クリッパーズシーズン総括18-19 part2
前回に引き続きロサンゼルス・クリッパーズの2018-19シーズンの総括をしていきます。私は2012-13シーズンのグリズリーズとのプレーオフから本格的にNBAを観始めたのですが、今年ほどドラマ性があってわくわくさせられるシーズンはありませんでした。そんなシーズンを私の記憶をたどりつつ、おさらいできたらと思います。
【10月】最強クリッパーズ爆誕??
プレシーズン戦績:5-0 月間戦績:4-3 シーズン戦績:4-3
月別MVP Tobias Harris
待ちに待ったプレシーズンが始まりました。

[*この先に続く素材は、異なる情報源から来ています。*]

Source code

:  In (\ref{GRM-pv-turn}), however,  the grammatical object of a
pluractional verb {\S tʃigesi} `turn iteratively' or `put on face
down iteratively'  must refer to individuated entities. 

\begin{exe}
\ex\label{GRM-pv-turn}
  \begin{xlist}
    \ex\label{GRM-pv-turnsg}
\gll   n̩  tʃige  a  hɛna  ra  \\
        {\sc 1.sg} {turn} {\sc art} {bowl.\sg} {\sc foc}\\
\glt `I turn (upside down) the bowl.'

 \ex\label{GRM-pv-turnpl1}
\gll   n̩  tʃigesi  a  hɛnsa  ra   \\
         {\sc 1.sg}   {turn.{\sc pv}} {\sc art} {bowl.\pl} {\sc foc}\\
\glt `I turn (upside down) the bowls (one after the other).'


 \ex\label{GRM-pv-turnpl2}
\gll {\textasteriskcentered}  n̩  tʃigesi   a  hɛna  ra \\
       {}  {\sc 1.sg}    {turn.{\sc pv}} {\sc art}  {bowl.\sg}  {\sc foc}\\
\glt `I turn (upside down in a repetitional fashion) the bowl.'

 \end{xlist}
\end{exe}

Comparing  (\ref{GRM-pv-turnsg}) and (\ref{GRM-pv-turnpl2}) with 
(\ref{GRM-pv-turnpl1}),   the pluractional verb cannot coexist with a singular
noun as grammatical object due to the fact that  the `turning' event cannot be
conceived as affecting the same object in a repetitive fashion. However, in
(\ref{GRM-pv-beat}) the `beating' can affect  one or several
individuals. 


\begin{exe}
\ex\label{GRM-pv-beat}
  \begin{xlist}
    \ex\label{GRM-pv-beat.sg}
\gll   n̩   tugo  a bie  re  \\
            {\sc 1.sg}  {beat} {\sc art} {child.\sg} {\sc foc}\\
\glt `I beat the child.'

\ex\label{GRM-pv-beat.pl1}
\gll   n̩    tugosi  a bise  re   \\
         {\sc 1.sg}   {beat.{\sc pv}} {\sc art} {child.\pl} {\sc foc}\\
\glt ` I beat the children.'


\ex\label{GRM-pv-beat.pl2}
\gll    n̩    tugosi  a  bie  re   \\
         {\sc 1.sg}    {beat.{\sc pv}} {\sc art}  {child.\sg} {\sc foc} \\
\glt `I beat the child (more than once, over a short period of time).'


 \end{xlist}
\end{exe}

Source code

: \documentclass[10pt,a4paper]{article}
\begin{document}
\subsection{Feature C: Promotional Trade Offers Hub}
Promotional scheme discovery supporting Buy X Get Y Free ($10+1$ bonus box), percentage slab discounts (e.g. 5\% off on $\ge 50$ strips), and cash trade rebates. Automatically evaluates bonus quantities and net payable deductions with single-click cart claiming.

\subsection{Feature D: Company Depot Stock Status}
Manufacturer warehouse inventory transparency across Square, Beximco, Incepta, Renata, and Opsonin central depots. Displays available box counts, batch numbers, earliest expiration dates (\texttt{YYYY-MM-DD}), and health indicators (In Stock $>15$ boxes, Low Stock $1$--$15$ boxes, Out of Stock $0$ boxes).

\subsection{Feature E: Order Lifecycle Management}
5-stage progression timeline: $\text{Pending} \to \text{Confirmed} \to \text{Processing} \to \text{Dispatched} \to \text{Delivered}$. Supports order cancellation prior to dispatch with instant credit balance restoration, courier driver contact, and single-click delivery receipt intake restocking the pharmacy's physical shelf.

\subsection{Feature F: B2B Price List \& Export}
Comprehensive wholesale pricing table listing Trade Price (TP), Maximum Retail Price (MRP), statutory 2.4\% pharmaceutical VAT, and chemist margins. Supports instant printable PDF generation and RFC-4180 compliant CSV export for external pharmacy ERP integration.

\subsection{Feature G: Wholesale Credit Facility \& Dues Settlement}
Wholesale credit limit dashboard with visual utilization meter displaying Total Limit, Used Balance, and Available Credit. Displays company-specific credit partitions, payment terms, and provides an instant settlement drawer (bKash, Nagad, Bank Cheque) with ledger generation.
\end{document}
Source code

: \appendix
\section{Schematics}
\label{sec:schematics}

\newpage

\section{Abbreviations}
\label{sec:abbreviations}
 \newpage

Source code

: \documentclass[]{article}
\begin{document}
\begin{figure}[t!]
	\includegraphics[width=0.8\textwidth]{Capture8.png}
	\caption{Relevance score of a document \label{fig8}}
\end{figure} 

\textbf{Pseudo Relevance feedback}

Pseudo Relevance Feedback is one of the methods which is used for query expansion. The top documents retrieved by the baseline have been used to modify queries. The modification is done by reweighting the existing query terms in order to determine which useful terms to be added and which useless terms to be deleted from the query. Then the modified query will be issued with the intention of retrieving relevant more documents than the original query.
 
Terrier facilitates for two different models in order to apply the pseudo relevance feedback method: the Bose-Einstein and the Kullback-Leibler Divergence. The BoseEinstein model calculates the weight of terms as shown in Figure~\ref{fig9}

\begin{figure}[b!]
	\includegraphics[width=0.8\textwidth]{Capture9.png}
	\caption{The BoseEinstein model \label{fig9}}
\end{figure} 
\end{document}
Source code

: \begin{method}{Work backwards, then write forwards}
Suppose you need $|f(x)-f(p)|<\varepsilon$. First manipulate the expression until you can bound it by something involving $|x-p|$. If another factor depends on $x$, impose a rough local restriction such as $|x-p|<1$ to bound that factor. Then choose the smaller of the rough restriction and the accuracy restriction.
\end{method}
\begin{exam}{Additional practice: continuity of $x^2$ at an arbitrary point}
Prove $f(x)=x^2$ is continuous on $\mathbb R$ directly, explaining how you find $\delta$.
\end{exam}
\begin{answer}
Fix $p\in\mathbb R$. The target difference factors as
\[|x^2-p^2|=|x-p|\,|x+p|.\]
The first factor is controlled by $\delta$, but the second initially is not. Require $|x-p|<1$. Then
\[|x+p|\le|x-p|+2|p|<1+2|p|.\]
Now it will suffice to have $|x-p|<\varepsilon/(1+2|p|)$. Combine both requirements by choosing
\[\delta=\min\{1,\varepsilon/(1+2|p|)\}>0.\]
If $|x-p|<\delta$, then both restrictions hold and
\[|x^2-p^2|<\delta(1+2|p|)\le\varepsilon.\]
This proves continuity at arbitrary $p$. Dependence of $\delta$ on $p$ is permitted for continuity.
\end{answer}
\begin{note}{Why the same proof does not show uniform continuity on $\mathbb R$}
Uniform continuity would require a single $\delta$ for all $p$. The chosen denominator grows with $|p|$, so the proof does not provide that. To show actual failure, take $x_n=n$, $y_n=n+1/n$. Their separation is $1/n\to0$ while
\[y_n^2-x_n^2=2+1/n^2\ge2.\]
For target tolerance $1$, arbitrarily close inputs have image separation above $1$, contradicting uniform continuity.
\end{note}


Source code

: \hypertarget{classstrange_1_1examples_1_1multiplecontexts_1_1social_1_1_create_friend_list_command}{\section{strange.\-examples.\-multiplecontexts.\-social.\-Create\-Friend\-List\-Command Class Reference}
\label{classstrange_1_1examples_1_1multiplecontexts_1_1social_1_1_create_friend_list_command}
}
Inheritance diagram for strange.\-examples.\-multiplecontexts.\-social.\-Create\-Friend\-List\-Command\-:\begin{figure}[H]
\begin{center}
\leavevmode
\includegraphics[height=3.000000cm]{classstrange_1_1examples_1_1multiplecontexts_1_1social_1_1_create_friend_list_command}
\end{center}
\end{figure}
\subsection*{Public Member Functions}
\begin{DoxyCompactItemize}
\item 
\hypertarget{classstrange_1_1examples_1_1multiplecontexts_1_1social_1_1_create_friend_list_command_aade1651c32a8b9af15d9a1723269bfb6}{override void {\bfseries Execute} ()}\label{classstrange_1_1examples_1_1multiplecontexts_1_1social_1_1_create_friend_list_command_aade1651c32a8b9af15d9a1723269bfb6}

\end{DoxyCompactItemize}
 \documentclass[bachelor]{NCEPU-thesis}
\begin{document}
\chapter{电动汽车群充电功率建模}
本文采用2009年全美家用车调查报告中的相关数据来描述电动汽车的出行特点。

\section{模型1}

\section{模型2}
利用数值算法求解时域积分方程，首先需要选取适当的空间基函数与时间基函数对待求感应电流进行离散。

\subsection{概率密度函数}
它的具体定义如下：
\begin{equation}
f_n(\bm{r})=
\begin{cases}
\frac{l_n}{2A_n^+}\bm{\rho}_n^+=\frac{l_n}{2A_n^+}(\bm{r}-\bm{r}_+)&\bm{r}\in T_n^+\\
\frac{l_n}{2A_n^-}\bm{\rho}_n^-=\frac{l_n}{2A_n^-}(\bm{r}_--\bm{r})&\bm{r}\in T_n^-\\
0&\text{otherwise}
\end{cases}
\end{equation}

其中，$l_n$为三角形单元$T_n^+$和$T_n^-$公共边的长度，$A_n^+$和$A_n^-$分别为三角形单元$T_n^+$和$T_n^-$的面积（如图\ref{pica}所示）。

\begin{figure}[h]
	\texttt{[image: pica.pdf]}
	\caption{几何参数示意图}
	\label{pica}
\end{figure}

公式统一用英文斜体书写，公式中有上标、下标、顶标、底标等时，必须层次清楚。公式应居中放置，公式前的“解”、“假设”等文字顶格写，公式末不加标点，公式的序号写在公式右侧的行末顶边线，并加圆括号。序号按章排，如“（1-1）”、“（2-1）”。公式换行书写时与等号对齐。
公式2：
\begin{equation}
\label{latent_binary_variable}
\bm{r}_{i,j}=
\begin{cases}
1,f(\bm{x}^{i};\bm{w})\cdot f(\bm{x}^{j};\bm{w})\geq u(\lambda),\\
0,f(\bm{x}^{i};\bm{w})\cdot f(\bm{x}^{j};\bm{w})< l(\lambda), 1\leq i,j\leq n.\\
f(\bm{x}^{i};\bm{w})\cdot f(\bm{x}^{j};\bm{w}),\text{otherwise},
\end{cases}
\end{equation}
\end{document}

去年までのシーズンと異なり、クリッパーズの顔であったビッグスリーは全員不在。誰をどう応援すれば良いか分からないままシーズンを迎えました。しかし我々の心配が杞憂であったことを証明した、エースのトバイアス。8年目のキャリアにして3チームからトレードをされたジャーニーマンで、そろそろ安住の地を見つけたい彼にとってエース不在のクリッパーズは非常に適した環境でした。ミドル、スリー、フローターと多彩な得点パターンで平均20点以上の成績を残します。ハリスとガリナリを中心としたチームは、なんとプレシーズンを5戦全勝。幸先の良いスタートを切りました。
シーズンが始まるにあたり、ロスターの整理に迫られました。個人的にはどうしてもディフェンスの穴になってしまうテオドシッチがカットされると思いましたが、切られてしまったのは2年目のガード、ジャワンエバンスでした。エバンスはクリスポールを彷彿とさせる堅実なゲームメイクが持ち味でした。(彼自身憧れのプレイヤーはポールのよう)ガードの飽和状態の煽りを受けて解雇されてしまいました。彼は現在サンダーと契約をしています。今後もしぶとくNBAに残ってほしいものです。仲の良いソーンウェルのインスタグラムにたびたび登場しており、少し嬉しい笑
そしてロスターの中で最も長くクリッパーズに在籍していたウェスリージョンソンもアレクシスアジンサとのトレードでペリカンズに放出されました(アジンサは解雇)。もともとドラフト4位指名のプレイヤーでしたが、NBAでは鳴かず飛ばず。クリッパーズ時代はエンドラインからのパスを2回立て続けに相手に取られてしまったり、ハーデンにとんでもないアンクルブレイクをされてしまうなど不名誉なシーンばかり浮かんでしまいます。ですが手の長さを活かしたディフェンスは効果的で、ペリカンズでもしっかりプレータイムはもらえていましたね。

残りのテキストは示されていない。